==== THE DATA ====

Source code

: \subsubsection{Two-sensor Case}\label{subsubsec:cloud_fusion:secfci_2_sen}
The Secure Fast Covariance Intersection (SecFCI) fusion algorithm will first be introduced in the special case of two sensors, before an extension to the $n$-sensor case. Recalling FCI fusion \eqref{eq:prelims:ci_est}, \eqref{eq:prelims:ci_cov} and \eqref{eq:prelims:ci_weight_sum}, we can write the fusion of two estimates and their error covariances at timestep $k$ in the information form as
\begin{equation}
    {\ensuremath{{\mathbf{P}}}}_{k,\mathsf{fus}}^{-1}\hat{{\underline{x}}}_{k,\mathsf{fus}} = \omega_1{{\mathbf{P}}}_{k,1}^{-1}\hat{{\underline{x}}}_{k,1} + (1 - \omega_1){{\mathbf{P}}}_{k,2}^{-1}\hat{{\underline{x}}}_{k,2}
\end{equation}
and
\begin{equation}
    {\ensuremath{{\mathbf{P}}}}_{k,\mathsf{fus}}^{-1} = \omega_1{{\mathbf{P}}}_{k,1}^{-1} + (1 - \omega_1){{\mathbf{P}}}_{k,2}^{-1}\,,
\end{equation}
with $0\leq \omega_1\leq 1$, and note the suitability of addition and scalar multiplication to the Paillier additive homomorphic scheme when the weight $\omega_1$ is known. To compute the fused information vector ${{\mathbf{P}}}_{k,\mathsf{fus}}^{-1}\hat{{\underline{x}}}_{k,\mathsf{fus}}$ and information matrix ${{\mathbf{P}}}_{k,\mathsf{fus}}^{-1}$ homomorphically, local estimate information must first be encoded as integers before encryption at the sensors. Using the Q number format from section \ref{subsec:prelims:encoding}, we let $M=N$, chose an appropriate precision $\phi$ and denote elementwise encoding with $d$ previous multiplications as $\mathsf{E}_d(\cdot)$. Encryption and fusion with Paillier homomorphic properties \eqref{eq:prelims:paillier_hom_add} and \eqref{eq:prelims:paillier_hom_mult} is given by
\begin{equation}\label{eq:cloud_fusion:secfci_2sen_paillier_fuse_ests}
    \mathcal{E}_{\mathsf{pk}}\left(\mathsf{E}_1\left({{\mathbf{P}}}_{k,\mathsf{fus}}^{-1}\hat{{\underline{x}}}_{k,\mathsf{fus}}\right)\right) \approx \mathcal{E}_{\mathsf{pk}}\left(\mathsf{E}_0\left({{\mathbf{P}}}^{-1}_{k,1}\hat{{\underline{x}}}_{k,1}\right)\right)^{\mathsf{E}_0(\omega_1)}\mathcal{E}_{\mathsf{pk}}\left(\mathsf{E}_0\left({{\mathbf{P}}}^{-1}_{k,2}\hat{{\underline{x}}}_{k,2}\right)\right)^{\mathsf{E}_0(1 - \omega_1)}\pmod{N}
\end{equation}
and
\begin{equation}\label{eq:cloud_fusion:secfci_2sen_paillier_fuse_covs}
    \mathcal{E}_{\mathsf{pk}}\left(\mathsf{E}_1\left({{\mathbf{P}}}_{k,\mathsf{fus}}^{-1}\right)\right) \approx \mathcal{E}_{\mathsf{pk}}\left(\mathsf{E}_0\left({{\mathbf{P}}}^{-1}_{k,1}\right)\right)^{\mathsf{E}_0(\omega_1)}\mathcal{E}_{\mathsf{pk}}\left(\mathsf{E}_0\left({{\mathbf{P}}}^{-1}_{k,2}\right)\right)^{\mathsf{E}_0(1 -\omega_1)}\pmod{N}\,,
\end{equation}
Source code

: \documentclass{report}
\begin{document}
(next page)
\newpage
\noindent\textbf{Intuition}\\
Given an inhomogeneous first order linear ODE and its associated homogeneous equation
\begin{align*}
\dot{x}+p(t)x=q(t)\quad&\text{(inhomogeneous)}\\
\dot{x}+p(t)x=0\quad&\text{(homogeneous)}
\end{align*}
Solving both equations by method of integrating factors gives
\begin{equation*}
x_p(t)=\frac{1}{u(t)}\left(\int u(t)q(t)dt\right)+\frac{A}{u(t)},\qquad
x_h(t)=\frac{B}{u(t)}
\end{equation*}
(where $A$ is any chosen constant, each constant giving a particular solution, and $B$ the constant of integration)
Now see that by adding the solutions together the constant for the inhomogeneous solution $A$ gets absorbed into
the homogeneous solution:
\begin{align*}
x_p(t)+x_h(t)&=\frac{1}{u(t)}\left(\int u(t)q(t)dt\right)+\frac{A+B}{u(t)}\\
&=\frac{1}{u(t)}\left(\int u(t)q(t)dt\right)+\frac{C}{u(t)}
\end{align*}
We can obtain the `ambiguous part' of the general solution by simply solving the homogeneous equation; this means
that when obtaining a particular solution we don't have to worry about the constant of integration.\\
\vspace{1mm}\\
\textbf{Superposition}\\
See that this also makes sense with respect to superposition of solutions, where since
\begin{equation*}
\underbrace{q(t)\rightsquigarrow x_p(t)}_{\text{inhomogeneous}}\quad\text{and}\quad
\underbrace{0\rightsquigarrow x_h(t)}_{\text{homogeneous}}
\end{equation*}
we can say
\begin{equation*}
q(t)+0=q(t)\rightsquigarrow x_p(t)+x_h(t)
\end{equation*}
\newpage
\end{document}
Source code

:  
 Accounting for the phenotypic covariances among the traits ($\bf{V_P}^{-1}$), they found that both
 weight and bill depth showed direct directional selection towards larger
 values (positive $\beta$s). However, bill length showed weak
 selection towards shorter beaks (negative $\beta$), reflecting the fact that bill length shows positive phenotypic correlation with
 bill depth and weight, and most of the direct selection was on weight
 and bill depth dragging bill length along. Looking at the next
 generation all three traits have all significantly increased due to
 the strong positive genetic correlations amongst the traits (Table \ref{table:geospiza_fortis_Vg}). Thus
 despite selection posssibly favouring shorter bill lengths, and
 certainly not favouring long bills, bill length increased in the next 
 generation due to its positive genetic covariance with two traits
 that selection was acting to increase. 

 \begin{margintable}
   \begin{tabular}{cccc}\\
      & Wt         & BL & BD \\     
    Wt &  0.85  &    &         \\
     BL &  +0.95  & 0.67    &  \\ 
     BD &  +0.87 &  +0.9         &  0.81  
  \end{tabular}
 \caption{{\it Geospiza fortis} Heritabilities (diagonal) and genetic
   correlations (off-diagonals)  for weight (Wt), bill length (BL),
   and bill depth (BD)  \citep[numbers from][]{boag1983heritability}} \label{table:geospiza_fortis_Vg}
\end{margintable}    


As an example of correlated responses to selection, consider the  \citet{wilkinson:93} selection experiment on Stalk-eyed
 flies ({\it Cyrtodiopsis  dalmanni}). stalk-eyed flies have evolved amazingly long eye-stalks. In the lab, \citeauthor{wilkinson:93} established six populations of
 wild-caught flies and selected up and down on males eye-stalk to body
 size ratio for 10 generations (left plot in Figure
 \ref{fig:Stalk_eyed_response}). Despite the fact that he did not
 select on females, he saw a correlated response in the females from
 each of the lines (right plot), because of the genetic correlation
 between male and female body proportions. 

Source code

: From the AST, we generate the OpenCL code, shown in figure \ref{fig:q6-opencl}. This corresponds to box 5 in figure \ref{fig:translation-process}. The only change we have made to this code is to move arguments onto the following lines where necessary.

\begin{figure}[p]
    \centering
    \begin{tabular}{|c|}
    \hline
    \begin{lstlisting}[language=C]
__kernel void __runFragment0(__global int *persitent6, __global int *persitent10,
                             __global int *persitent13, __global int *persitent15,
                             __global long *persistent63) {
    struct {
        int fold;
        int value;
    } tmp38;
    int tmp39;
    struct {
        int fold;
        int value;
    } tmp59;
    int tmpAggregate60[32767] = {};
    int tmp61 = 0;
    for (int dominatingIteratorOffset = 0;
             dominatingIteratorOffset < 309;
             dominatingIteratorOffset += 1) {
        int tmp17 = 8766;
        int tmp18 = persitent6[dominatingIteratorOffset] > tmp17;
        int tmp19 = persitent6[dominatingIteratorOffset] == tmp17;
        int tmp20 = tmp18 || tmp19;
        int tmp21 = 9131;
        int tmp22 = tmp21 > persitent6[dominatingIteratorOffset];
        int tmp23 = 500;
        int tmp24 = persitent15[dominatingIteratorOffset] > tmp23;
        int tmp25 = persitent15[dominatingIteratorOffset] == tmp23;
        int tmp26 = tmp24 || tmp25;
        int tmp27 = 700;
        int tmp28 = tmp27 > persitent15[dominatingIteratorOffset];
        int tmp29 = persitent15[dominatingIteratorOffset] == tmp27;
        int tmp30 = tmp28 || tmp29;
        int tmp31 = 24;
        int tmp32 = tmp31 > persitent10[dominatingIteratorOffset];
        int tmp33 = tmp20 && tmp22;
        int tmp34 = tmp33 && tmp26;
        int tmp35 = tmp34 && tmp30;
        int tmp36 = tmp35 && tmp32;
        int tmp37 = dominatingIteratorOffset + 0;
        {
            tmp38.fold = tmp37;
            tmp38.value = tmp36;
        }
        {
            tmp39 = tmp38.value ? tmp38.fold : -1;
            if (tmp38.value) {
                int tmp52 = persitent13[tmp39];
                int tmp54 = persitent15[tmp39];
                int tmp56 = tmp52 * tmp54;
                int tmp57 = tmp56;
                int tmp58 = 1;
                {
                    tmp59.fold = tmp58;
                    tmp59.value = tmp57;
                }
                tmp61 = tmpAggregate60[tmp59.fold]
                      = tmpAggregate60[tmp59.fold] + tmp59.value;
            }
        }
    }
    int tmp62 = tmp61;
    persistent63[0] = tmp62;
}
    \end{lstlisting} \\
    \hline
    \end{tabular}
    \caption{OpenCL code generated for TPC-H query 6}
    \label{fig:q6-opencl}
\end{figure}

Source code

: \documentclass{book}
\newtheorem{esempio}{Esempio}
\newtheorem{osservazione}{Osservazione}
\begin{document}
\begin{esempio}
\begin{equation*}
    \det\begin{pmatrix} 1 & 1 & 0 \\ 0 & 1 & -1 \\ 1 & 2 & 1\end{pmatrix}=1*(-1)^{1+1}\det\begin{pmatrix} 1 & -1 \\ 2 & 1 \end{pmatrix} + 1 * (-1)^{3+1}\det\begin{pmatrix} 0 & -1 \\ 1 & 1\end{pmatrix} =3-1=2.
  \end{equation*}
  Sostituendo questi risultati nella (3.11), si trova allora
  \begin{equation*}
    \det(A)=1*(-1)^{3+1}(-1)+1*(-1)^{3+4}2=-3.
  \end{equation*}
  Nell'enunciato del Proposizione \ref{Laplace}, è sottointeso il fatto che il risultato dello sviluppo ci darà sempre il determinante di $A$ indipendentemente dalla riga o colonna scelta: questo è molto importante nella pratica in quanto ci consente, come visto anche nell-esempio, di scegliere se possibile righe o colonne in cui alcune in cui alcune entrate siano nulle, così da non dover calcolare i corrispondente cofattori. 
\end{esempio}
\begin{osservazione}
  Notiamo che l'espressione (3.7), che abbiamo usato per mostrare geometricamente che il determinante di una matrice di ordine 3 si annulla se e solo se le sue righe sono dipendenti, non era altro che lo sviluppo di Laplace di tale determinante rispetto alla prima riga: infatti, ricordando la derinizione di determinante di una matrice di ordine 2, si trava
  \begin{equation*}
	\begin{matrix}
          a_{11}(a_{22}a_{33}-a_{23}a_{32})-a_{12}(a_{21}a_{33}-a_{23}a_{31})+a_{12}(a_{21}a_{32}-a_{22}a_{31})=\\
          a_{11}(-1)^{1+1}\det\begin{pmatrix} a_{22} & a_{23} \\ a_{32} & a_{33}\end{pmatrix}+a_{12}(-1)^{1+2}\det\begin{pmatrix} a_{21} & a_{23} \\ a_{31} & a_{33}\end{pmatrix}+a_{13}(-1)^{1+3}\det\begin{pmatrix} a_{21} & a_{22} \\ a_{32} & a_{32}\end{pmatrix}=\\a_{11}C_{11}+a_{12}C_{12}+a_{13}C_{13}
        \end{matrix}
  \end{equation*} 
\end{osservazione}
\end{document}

====

▶ [PROBLEM TO WORK ON]
Among the lines above, find the ones containing "lstlisting" and copy them.

▶ [ANSWER TO THIS EXERCISE]
    \begin{lstlisting}[language=C]
    \end{lstlisting} \\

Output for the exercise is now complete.